The Centre for Finance, Innovation and Technology (CFIT) has published its report on the benefits of open finance in line with the Kalifa Review.
Finextra spoke exclusively with CFIT CEO Ezechi Britton about the key takeaways from this review.
CFIT led an open finance coalition with over 60 finance partners as part of this report. This included Citizens Advice, Experian, EY, the FCA, FDATA, HSBC, IBM, Iwoca, KPMG, Lloyds Banking Group, Mastercard, Monzo, and Revolut.
Britton says that from reviewing a number of studies they found that “delivering open finance and personal data mobility could boost UK GDP by £30.5 billion.”
Britton links their key findings to two proofs-of-concept. The first is that open finance can provide more SME lending. According to CFIT, a pilot with HSBC UK demonstrated that accessing new datasets and auto-populating business loan applications can lead to a significant boost in SME lending decisions. CFIT reports that a quarter of businesses from a sample of SMEs whose loan applications had been referred for manual underwriting, could be given access to finance had open finance been in place. Additionally, they found it could lead to fewer SMEs giving up on applications.
The second is a dashboard with Citizens Advice. “Increasing the automation of manual processes, debt advice agencies would be able to support more people in dealing with financial problems,” Britton says. They found open finance could allow for an extra 150,000 people a year to get advice.
These proofs-of-concept are being shared with the UK fintech and financial services industries to build into prototypes. They have identified further use cases of retirement and pensions, savings and investments, Digital ID and cash flow management.
Britton outlines a number of their recommendations from the report, including developing the above case studies and an open finance roadmap. He adds: “We need to identify a commercially viable approach to incentivise participants to share financial data.”
The report recommends the creation of three different bodies going forward. Britton says: “We need to empower an accountable body to advance the open finance agenda. There's lots going on with JROC and with open banking at the moment, but there needs to be a home for open finance in the future.”
A consent and authentication working group is the second of these bodies recommended. Britton notes that this is something being worked on across several government departments, and they don’t want to “duplicate” those efforts.
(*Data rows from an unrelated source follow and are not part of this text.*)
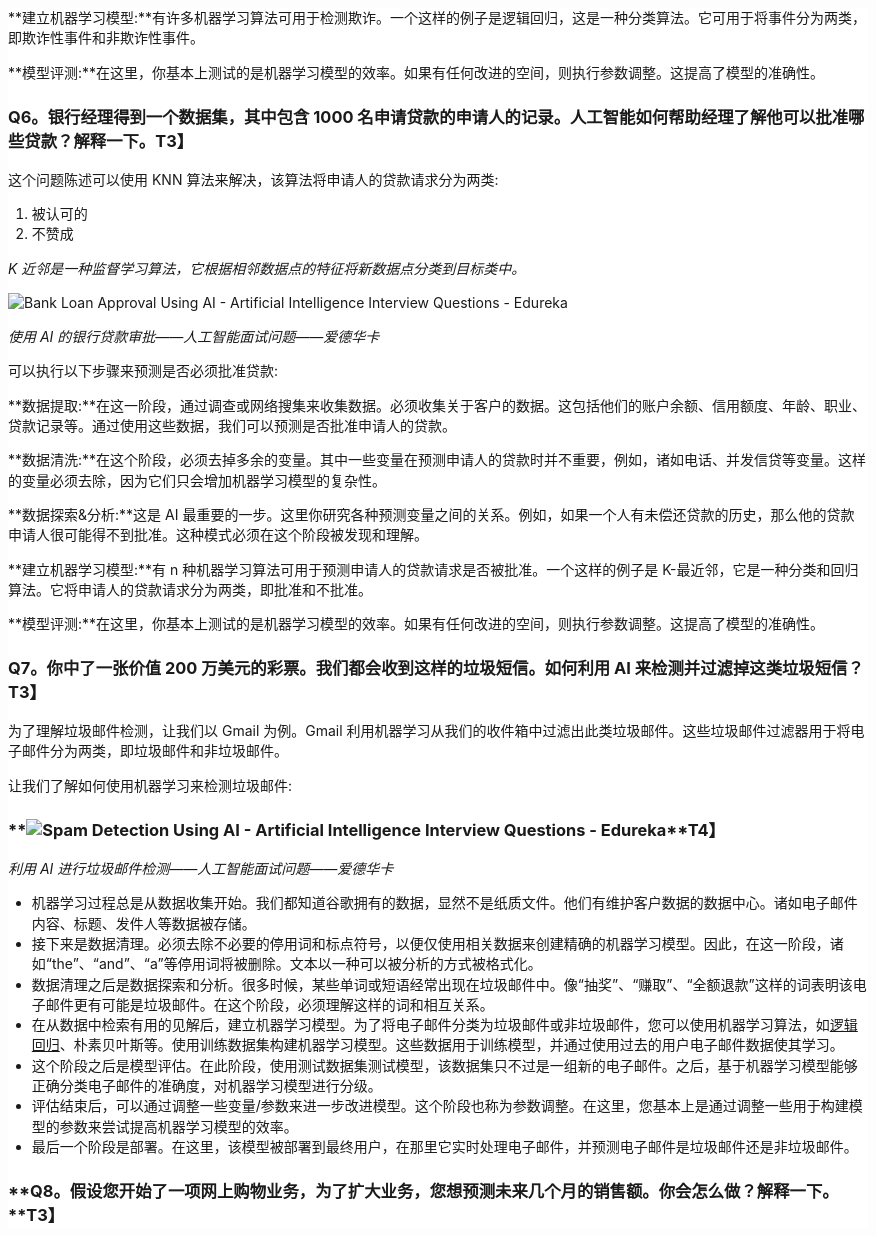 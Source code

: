 **建立机器学习模型:**有许多机器学习算法可用于检测欺诈。一个这样的例子是逻辑回归，这是一种分类算法。它可用于将事件分为两类，即欺诈性事件和非欺诈性事件。

**模型评测:**在这里，你基本上测试的是机器学习模型的效率。如果有任何改进的空间，则执行参数调整。这提高了模型的准确性。

### **Q6。银行经理得到一个数据集，其中包含 1000 名申请贷款的申请人的记录。人工智能如何帮助经理了解他可以批准哪些贷款？解释一下。T3】**

这个问题陈述可以使用 KNN 算法来解决，该算法将申请人的贷款请求分为两类:

1.  被认可的
2.  不赞成

*K 近邻是一种监督学习算法，它根据相邻数据点的特征将新数据点分类到目标类中。*

![Bank Loan Approval Using AI - Artificial Intelligence Interview Questions - Edureka](../Images/db817c11f80436def810cf13fa2cea34.png)

*使用 AI 的银行贷款审批——人工智能面试问题——爱德华卡*

可以执行以下步骤来预测是否必须批准贷款:

**数据提取:**在这一阶段，通过调查或网络搜集来收集数据。必须收集关于客户的数据。这包括他们的账户余额、信用额度、年龄、职业、贷款记录等。通过使用这些数据，我们可以预测是否批准申请人的贷款。

**数据清洗:**在这个阶段，必须去掉多余的变量。其中一些变量在预测申请人的贷款时并不重要，例如，诸如电话、并发信贷等变量。这样的变量必须去除，因为它们只会增加机器学习模型的复杂性。

**数据探索&分析:**这是 AI 最重要的一步。这里你研究各种预测变量之间的关系。例如，如果一个人有未偿还贷款的历史，那么他的贷款申请人很可能得不到批准。这种模式必须在这个阶段被发现和理解。

**建立机器学习模型:**有 n 种机器学习算法可用于预测申请人的贷款请求是否被批准。一个这样的例子是 K-最近邻，它是一种分类和回归算法。它将申请人的贷款请求分为两类，即批准和不批准。

**模型评测:**在这里，你基本上测试的是机器学习模型的效率。如果有任何改进的空间，则执行参数调整。这提高了模型的准确性。

### **Q7。你中了一张价值 200 万美元的彩票。我们都会收到这样的垃圾短信。如何利用 AI 来检测并过滤掉这类垃圾短信？T3】**

为了理解垃圾邮件检测，让我们以 Gmail 为例。Gmail 利用机器学习从我们的收件箱中过滤出此类垃圾邮件。这些垃圾邮件过滤器用于将电子邮件分为两类，即垃圾邮件和非垃圾邮件。

让我们了解如何使用机器学习来检测垃圾邮件:

### **![Spam Detection Using AI - Artificial Intelligence Interview Questions - Edureka](../Images/3c5cc6bcf82f7f18b36f4a1807d5aff1.png)**T4】

*利用 AI 进行垃圾邮件检测——人工智能面试问题——爱德华卡*

*   机器学习过程总是从数据收集开始。我们都知道谷歌拥有的数据，显然不是纸质文件。他们有维护客户数据的数据中心。诸如电子邮件内容、标题、发件人等数据被存储。
*   接下来是数据清理。必须去除不必要的停用词和标点符号，以便仅使用相关数据来创建精确的机器学习模型。因此，在这一阶段，诸如“the”、“and”、“a”等停用词将被删除。文本以一种可以被分析的方式被格式化。
*   数据清理之后是数据探索和分析。很多时候，某些单词或短语经常出现在垃圾邮件中。像“抽奖”、“赚取”、“全额退款”这样的词表明该电子邮件更有可能是垃圾邮件。在这个阶段，必须理解这样的词和相互关系。
*   在从数据中检索有用的见解后，建立机器学习模型。为了将电子邮件分类为垃圾邮件或非垃圾邮件，您可以使用机器学习算法，如[逻辑回归](https://www.edureka.co/blog/logistic-regression-in-r/)、朴素贝叶斯等。使用训练数据集构建机器学习模型。这些数据用于训练模型，并通过使用过去的用户电子邮件数据使其学习。
*   这个阶段之后是模型评估。在此阶段，使用测试数据集测试模型，该数据集只不过是一组新的电子邮件。之后，基于机器学习模型能够正确分类电子邮件的准确度，对机器学习模型进行分级。
*   评估结束后，可以通过调整一些变量/参数来进一步改进模型。这个阶段也称为参数调整。在这里，您基本上是通过调整一些用于构建模型的参数来尝试提高机器学习模型的效率。
*   最后一个阶段是部署。在这里，该模型被部署到最终用户，在那里它实时处理电子邮件，并预测电子邮件是垃圾邮件还是非垃圾邮件。

### **Q8。假设您开始了一项网上购物业务，为了扩大业务，您想预测未来几个月的销售额。你会怎么做？解释一下。**T3】
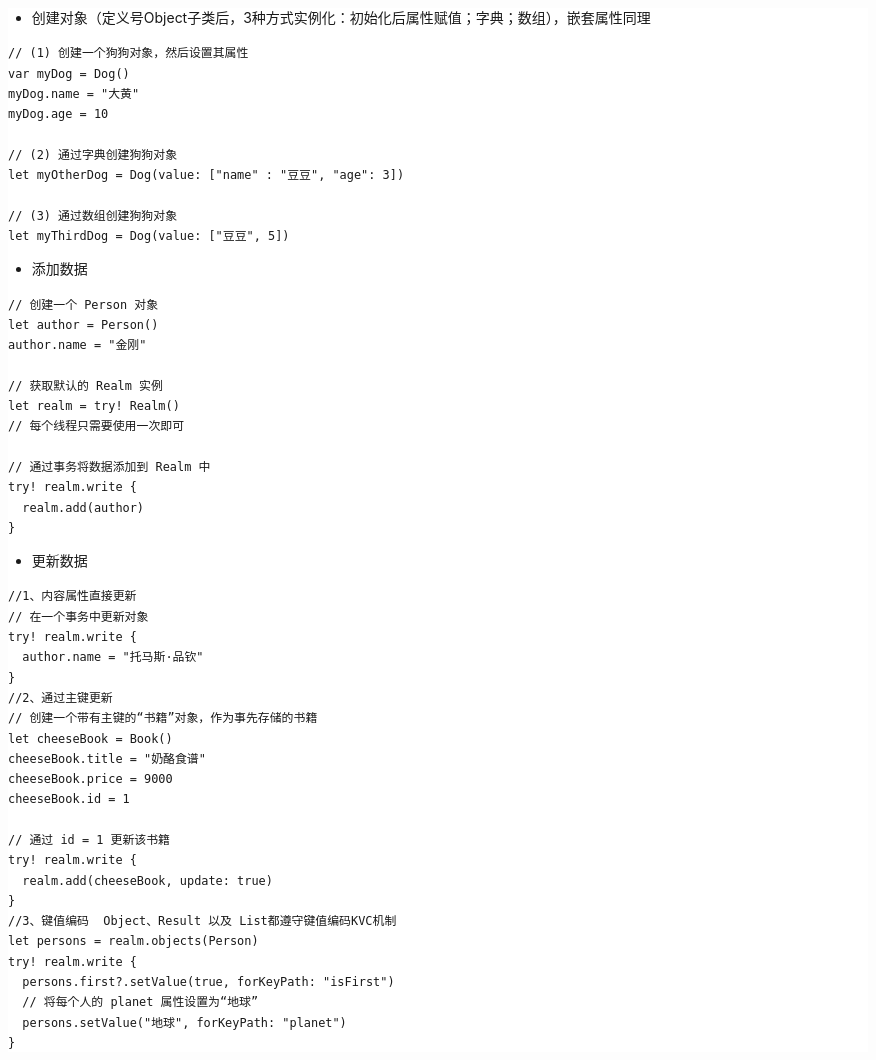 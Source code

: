 - 创建对象（定义号Object子类后，3种方式实例化：初始化后属性赋值；字典；数组），嵌套属性同理

```
// (1) 创建一个狗狗对象，然后设置其属性
var myDog = Dog()
myDog.name = "大黄"
myDog.age = 10

// (2) 通过字典创建狗狗对象
let myOtherDog = Dog(value: ["name" : "豆豆", "age": 3])

// (3) 通过数组创建狗狗对象
let myThirdDog = Dog(value: ["豆豆", 5])
```

- 添加数据

```
// 创建一个 Person 对象
let author = Person()
author.name = "金刚"

// 获取默认的 Realm 实例
let realm = try! Realm()
// 每个线程只需要使用一次即可

// 通过事务将数据添加到 Realm 中
try! realm.write {
  realm.add(author)
}
```

- 更新数据

```
//1、内容属性直接更新
// 在一个事务中更新对象
try! realm.write {
  author.name = "托马斯·品钦"
}
//2、通过主键更新
// 创建一个带有主键的“书籍”对象，作为事先存储的书籍
let cheeseBook = Book()
cheeseBook.title = "奶酪食谱"
cheeseBook.price = 9000
cheeseBook.id = 1

// 通过 id = 1 更新该书籍
try! realm.write {
  realm.add(cheeseBook, update: true)
}
//3、键值编码  Object、Result 以及 List都遵守键值编码KVC机制
let persons = realm.objects(Person)
try! realm.write {
  persons.first?.setValue(true, forKeyPath: "isFirst")
  // 将每个人的 planet 属性设置为“地球”
  persons.setValue("地球", forKeyPath: "planet")
}
```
The final body recommended is to establish a task force to prioritise the development of open finance APIs to run in parallel to the current open banking JROC work streams.
When asked what open finance could learn from the open banking process, Britton comments: “I think the most important thing that we can recognise is that open banking has hit a bit of a crossroads. It has stalled. There's a lot of discussions going on about how to take that forward. A lot of focus on some very specific use cases. And that's challenging. I think we've got to be willing, as an industry, to take the next steps and not just wait for open banking.”
Looking to the next steps Britton adds: “We continue to work with industry and work with Treasury to make these working groups and this task force a reality, to be able to take these proof-of-concepts forwards, and we'll be continuing to work with all the various coalition partners to do that. Ultimately, it's about working with our regional partners to demonstrate and roll out the value of open finance across the UK.”